Lamentablemente creo que estamos muy lejos de conseguir esto. Me da la impresión de a veces es más fácil lograr lo superfluo, lo electoralmente rentable, sin profundizar, sin querer abordar en serio los problemas.

A veces me parece que se nos quiere mantener como una especie de adorno que, en el fondo, nos perpetúa como floreros, de postín eso sí, pero, en definitiva, floreros.

Por eso, quizá por ese pesimismo que me caracteriza, consecuencia de los años, no puedo compartir las opiniones de Barbara Pollastrini que dice que la fuerza de las mujeres en el mundo es extraordinaria y la cabeza de un nuevo reformismo, que tiene algo de utópico.

Desgraciadamente yo veo que, salvo las magníficas excepciones, la mayor parte se mueven en el conservadurismo de personajes como Ana Botella, Esperanza Aguirre, Margaret Thatcher, Condoleeza Rice y similares.

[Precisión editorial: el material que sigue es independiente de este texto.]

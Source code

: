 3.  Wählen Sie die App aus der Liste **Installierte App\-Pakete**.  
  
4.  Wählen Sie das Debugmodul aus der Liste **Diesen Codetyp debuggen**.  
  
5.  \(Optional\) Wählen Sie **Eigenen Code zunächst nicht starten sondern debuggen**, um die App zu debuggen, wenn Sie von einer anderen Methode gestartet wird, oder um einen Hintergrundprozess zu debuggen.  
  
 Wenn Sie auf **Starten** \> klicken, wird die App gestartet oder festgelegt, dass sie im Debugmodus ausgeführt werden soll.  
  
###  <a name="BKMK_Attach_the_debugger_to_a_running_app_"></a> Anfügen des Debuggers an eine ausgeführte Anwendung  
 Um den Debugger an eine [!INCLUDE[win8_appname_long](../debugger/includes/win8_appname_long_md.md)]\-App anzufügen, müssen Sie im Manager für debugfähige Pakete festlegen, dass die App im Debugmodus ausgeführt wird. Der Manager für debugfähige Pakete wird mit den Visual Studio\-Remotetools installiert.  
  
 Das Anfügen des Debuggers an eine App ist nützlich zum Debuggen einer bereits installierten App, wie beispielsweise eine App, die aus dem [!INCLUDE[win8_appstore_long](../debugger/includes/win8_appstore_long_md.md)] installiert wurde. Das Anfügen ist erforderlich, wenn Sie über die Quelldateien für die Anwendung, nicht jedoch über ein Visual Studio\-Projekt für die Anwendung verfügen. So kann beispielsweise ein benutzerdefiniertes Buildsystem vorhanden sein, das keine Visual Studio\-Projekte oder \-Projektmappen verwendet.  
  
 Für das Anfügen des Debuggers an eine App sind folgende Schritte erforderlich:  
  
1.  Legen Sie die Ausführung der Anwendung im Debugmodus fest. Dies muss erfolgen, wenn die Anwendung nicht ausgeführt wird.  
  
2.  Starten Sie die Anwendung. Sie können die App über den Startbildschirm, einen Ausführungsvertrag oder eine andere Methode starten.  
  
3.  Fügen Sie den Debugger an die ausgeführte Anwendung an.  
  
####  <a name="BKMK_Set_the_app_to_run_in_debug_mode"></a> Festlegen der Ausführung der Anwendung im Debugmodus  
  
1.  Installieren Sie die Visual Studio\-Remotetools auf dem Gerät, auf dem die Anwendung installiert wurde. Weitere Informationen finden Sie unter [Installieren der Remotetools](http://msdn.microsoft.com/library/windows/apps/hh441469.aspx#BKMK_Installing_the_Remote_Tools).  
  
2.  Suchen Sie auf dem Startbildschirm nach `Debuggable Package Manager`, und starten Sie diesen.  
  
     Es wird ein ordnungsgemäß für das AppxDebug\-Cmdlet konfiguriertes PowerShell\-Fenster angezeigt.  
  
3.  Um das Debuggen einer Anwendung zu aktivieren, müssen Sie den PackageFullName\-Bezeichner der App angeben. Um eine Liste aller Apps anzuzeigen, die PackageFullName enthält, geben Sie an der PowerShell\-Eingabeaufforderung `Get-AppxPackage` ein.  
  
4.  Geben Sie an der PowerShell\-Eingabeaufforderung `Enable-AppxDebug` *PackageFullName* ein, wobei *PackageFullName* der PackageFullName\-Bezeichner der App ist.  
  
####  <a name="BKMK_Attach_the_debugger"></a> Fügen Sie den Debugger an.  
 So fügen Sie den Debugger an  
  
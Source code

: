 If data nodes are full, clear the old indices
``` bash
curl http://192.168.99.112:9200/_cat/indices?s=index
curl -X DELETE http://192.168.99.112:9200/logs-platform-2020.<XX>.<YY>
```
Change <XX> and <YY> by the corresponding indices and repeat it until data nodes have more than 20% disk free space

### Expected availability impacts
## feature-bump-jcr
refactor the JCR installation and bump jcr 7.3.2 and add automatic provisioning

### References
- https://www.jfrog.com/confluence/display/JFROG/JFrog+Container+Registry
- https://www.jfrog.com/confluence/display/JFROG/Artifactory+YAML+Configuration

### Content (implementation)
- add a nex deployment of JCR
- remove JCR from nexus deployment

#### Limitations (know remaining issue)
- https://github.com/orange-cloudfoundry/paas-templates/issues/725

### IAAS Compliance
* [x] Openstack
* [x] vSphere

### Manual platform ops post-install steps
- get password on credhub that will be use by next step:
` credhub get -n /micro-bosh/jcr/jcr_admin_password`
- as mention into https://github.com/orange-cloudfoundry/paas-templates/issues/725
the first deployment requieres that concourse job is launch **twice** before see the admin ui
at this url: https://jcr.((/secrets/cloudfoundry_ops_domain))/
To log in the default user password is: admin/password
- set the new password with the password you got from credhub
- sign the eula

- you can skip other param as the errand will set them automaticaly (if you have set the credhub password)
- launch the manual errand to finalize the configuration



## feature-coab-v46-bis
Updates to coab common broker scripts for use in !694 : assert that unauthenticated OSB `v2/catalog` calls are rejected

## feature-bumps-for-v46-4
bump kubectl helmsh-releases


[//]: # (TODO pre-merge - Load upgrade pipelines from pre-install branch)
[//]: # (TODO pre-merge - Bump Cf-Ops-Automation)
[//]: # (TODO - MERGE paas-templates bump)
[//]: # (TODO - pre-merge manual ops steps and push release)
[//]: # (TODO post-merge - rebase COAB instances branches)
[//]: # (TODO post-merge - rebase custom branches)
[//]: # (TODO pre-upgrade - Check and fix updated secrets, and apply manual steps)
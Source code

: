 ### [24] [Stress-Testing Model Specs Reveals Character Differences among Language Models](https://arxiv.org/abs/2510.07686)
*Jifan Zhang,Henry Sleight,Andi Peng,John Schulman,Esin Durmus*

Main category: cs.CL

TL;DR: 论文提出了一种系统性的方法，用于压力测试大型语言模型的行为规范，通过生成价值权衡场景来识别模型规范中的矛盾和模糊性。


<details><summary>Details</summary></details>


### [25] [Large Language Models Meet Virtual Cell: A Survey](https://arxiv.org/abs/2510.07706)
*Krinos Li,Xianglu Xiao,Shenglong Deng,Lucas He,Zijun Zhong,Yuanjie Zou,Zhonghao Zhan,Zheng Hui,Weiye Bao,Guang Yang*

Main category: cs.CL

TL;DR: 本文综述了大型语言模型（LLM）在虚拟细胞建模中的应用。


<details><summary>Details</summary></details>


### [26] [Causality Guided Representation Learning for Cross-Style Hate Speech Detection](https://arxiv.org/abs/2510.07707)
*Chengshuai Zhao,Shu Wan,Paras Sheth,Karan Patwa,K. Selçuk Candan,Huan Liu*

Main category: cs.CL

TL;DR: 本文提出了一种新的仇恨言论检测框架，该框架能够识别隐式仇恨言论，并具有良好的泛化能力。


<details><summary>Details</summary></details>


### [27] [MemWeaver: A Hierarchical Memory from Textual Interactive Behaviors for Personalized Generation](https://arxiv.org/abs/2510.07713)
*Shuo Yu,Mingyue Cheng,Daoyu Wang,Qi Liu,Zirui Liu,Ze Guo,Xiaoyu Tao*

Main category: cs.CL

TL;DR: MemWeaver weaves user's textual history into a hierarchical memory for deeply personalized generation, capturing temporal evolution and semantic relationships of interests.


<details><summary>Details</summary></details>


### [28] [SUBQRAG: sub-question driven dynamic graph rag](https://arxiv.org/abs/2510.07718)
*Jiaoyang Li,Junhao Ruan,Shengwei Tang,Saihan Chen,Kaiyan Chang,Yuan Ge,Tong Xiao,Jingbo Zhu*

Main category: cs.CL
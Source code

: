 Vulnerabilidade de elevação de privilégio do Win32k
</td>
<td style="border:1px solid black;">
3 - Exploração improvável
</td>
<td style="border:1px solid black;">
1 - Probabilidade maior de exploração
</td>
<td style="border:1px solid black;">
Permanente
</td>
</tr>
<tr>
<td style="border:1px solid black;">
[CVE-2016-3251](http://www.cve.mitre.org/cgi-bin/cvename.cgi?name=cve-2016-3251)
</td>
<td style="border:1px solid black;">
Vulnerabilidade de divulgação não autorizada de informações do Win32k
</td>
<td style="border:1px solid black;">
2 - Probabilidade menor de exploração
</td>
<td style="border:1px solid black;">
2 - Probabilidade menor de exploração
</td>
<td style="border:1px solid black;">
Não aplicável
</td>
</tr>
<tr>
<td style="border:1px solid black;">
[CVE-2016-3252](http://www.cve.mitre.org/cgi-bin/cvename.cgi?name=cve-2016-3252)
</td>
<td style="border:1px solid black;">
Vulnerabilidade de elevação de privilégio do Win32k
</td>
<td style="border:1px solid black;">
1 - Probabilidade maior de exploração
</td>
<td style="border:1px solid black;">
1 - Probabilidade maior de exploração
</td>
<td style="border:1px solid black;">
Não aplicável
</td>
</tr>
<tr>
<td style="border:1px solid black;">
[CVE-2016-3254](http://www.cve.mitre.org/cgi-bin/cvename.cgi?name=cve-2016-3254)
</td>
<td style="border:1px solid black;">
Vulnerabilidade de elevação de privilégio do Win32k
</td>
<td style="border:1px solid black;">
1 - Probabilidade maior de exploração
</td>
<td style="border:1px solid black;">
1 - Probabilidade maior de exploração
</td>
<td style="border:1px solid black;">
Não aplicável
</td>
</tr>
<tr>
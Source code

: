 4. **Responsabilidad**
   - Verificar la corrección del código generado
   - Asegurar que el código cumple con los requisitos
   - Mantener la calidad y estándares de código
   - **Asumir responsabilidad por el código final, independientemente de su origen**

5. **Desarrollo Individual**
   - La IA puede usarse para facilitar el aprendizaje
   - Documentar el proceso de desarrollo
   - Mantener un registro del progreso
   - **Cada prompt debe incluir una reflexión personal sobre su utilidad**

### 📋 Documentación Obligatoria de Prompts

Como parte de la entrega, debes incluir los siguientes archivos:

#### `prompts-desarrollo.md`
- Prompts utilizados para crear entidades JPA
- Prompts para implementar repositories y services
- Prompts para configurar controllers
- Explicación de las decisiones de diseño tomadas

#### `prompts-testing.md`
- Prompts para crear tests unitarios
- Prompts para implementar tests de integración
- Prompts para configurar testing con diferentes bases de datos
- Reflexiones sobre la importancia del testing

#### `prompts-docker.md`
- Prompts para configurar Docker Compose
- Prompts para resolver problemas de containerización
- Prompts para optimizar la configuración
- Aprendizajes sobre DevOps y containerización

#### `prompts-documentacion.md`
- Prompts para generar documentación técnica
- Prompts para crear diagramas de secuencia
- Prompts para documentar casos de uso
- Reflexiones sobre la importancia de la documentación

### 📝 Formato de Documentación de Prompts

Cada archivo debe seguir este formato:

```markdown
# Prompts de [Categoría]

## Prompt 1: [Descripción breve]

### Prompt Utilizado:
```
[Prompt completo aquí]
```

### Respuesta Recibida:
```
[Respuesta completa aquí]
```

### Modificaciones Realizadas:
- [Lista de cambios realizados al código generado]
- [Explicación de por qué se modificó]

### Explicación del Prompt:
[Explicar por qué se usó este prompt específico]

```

Al menos es a las que más se oye...

Pues bien, todas ellas no me representan en absoluto. Me siento mucho más unida a las iraquíes marginadas, las afganas y argelinas víctimas del fundamentalismo y el silencio, a las negras de Estados Unidos que todavía ocupan el escalón más bajo de la sociedad a las polacas que vienen a recoger fresas en Huelva. En resumen a todas esas a las que casi nunca se escucha.